__TASK REQUIREMENTS__
Set down exactly the lines below between the line holding "inside a character" and the line holding "referenced by its", inclusive; no other line belongs in the answer.

__INPUT DATA__
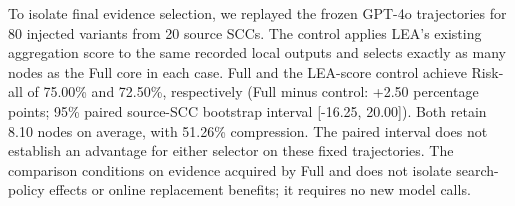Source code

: To isolate final evidence selection, we replayed the frozen GPT-4o trajectories for 80 injected variants from 20 source SCCs. The control applies LEA's existing aggregation score to the same recorded local outputs and selects exactly as many nodes as the Full core in each case. Full and the LEA-score control achieve Risk-all of 75.00\% and 72.50\%, respectively (Full minus control: +2.50 percentage points; 95\% paired source-SCC bootstrap interval [-16.25, 20.00]). Both retain 8.10 nodes on average, with 51.26\% compression. The paired interval does not establish an advantage for either selector on these fixed trajectories. The comparison conditions on evidence acquired by Full and does not isolate search-policy effects or online replacement benefits; it requires no new model calls.
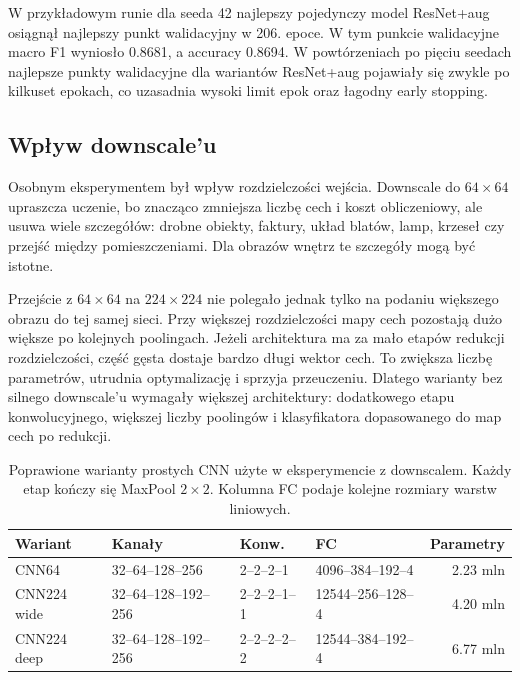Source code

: \documentclass[12pt,a4paper]{article}
\begin{document}
W przykładowym runie dla seeda 42 najlepszy pojedynczy model ResNet+aug osiągnął najlepszy punkt walidacyjny w 206. epoce. W tym punkcie walidacyjne macro F1 wyniosło 0.8681, a accuracy 0.8694. W powtórzeniach po pięciu seedach najlepsze punkty walidacyjne dla wariantów ResNet+aug pojawiały się zwykle po kilkuset epokach, co uzasadnia wysoki limit epok oraz łagodny early stopping.

\subsection{Wpływ downscale'u}

Osobnym eksperymentem był wpływ rozdzielczości wejścia. Downscale do \(64 \times 64\) upraszcza uczenie, bo znacząco zmniejsza liczbę cech i koszt obliczeniowy, ale usuwa wiele szczegółów: drobne obiekty, faktury, układ blatów, lamp, krzeseł czy przejść między pomieszczeniami. Dla obrazów wnętrz te szczegóły mogą być istotne.

Przejście z \(64 \times 64\) na \(224 \times 224\) nie polegało jednak tylko na podaniu większego obrazu do tej samej sieci. Przy większej rozdzielczości mapy cech pozostają dużo większe po kolejnych poolingach. Jeżeli architektura ma za mało etapów redukcji rozdzielczości, część gęsta dostaje bardzo długi wektor cech. To zwiększa liczbę parametrów, utrudnia optymalizację i sprzyja przeuczeniu. Dlatego warianty bez silnego downscale'u wymagały większej architektury: dodatkowego etapu konwolucyjnego, większej liczby poolingów i klasyfikatora dopasowanego do map cech po redukcji.

\begin{table}[H]
\centering
\caption{Poprawione warianty prostych CNN użyte w eksperymencie z downscalem. Każdy etap kończy się MaxPool \(2 \times 2\). Kolumna FC podaje kolejne rozmiary warstw liniowych.}
\label{tab:simple_cnn_arch}
\small
\begin{tabular}{@{}llllr@{}}
\toprule
Wariant & Kanały & Konw. & FC & Parametry \\
\midrule
CNN64 & 32--64--128--256 & 2--2--2--1 & 4096--384--192--4 & 2.23 mln \\
CNN224 wide & 32--64--128--192--256 & 2--2--2--1--1 & 12544--256--128--4 & 4.20 mln \\
CNN224 deep & 32--64--128--192--256 & 2--2--2--2--2 & 12544--384--192--4 & 6.77 mln \\
\bottomrule
\end{tabular}
\end{table}
\end{document}
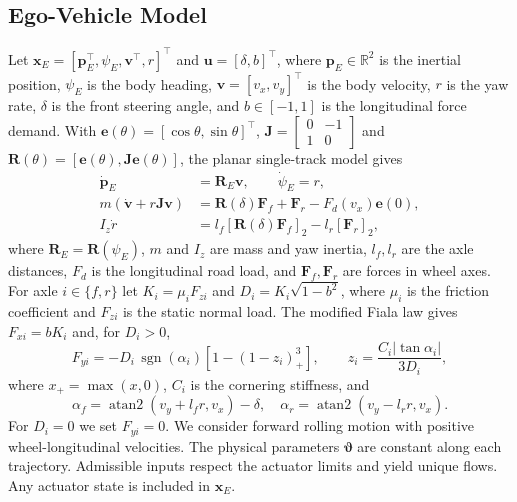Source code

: \documentclass[journal]{IEEEtran}
\theoremstyle{definition}
\newcommand{\vct}[1]{\boldsymbol{#1}}
\newcommand{\mtx}[1]{\mathbf{#1}}
\begin{document}
\subsection{Ego-Vehicle Model}
Let $\vct x_E=[\vct p_E^\top,\psi_E,\vct v^\top,r]^\top$ and
$\vct u=[\delta,b]^\top$, where $\vct p_E\in\mathbb R^2$ is the inertial
position, $\psi_E$ is the body heading, $\vct v=[v_x,v_y]^\top$ is the
body velocity, $r$ is the yaw rate, $\delta$ is the front steering angle,
and $b\in[-1,1]$ is the longitudinal force demand. With
$\vct e(\theta)=[\cos\theta,\sin\theta]^\top$,
$\mtx J=\left[\begin{smallmatrix}0&-1\\1&0\end{smallmatrix}\right]$ and
$\mtx R(\theta)=[\vct e(\theta),\mtx J\vct e(\theta)]$, the planar
single-track model gives
\begin{equation}\label{eq:ego}
\begin{aligned}
 \dot{\vct p}_E&=\mtx R_E\vct v,\qquad \dot\psi_E=r,\\
 m(\dot{\vct v}+r\mtx J\vct v)
   &=\mtx R(\delta)\vct F_f+\vct F_r-F_d(v_x)\vct e(0),\\
 I_z\dot r&=l_f[\mtx R(\delta)\vct F_f]_2-l_r[\vct F_r]_2 ,
\end{aligned}
\end{equation}
where $\mtx R_E=\mtx R(\psi_E)$, $m$ and $I_z$ are mass and yaw
inertia, $l_f,l_r$ are the axle distances, $F_d$ is the longitudinal
road load, and $\vct F_f,\vct F_r$ are forces in wheel axes. For axle
$i\in\{f,r\}$ let $K_i=\mu_i F_{zi}$ and $D_i=K_i\sqrt{1-b^2}$, where
$\mu_i$ is the friction coefficient and $F_{zi}$ is the static normal
load. The modified Fiala law gives $F_{xi}=bK_i$ and, for $D_i>0$,
\begin{equation*}
 F_{yi}=-D_i\,\operatorname{sgn}(\alpha_i)
       [1-(1-z_i)_+^3],\qquad z_i=\frac{C_i|\tan\alpha_i|}{3D_i},
\end{equation*}
where $x_+=\max(x,0)$, $C_i$ is the cornering stiffness, and
\begin{equation*}
 \alpha_f=\operatorname{atan2}(v_y+l_fr,v_x)-\delta,\quad
 \alpha_r=\operatorname{atan2}(v_y-l_rr,v_x).
\end{equation*}
For $D_i=0$ we set $F_{yi}=0$. We consider forward rolling motion with
positive wheel-longitudinal velocities. The physical parameters
$\vct\vartheta$ are constant along each trajectory. Admissible inputs
respect the actuator limits and yield unique flows. Any actuator state
is included in $\vct x_E$.
\end{document}

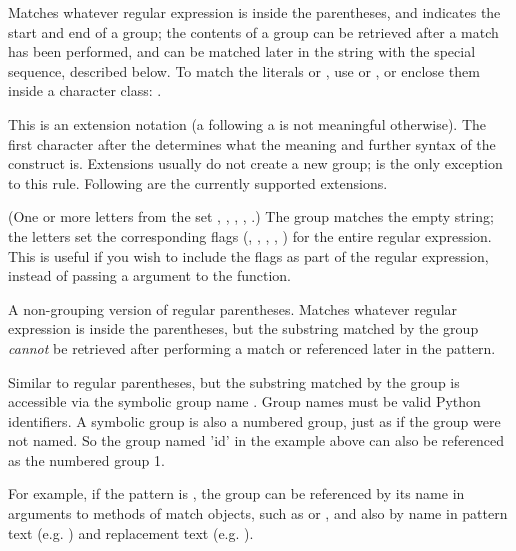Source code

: \begin{list}{}{\leftmargin 0.7in }
\item[\code{(...)}] Matches whatever regular expression is inside the
parentheses, and indicates the start and end of a group; the contents
of a group can be retrieved after a match has been performed, and can
be matched later in the string with the  special
sequence, described below.  To match the literals \character{(} or
, use \regexp{\e(} or \regexp{\e)}, or enclose them
inside a character class: \regexp{[(] [)]}.

\item[\code{(?...)}] This is an extension notation (a 
following a \character{(} is not meaningful otherwise).  The first
character after the  
determines what the meaning and further syntax of the construct is.
Extensions usually do not create a new group;
 is the only exception to this rule.
Following are the currently supported extensions.

\item[\code{(?iLmsx)}] (One or more letters from the set ,
, , , .)  The group matches
the empty string; the letters set the corresponding flags
(, , , ,
) for the entire regular expression.  This is useful if
you wish to include the flags as part of the regular expression, instead
of passing a  argument to the  function. 

\item[\code{(?:...)}] A non-grouping version of regular parentheses.
Matches whatever regular expression is inside the parentheses, but the
substring matched by the 
group \emph{cannot} be retrieved after performing a match or
referenced later in the pattern. 

\item[\code{(?P<\var{name}>...)}] Similar to regular parentheses, but
the substring matched by the group is accessible via the symbolic group
name .  Group names must be valid Python identifiers.  A
symbolic group is also a numbered group, just as if the group were not
named.  So the group named 'id' in the example above can also be
referenced as the numbered group 1.

For example, if the pattern is
, the group can be referenced by its
name in arguments to methods of match objects, such as 
or , and also by name in pattern text
(e.g. ) and replacement text (e.g. ).


\end{list}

__ANSWER TO THIS EXERCISE__
inside a character class: \regexp{[(] [)]}.

\item[\code{(?...)}] This is an extension notation (a 
following a \character{(} is not meaningful otherwise).  The first
character after the  
determines what the meaning and further syntax of the construct is.
Extensions usually do not create a new group;
 is the only exception to this rule.
Following are the currently supported extensions.

\item[\code{(?iLmsx)}] (One or more letters from the set ,
, , , .)  The group matches
the empty string; the letters set the corresponding flags
(, , , ,
) for the entire regular expression.  This is useful if
you wish to include the flags as part of the regular expression, instead
of passing a  argument to the  function. 

\item[\code{(?:...)}] A non-grouping version of regular parentheses.
Matches whatever regular expression is inside the parentheses, but the
substring matched by the 
group \emph{cannot} be retrieved after performing a match or
referenced later in the pattern. 

\item[\code{(?P<\var{name}>...)}] Similar to regular parentheses, but
the substring matched by the group is accessible via the symbolic group
name .  Group names must be valid Python identifiers.  A
symbolic group is also a numbered group, just as if the group were not
named.  So the group named 'id' in the example above can also be
referenced as the numbered group 1.

For example, if the pattern is
, the group can be referenced by its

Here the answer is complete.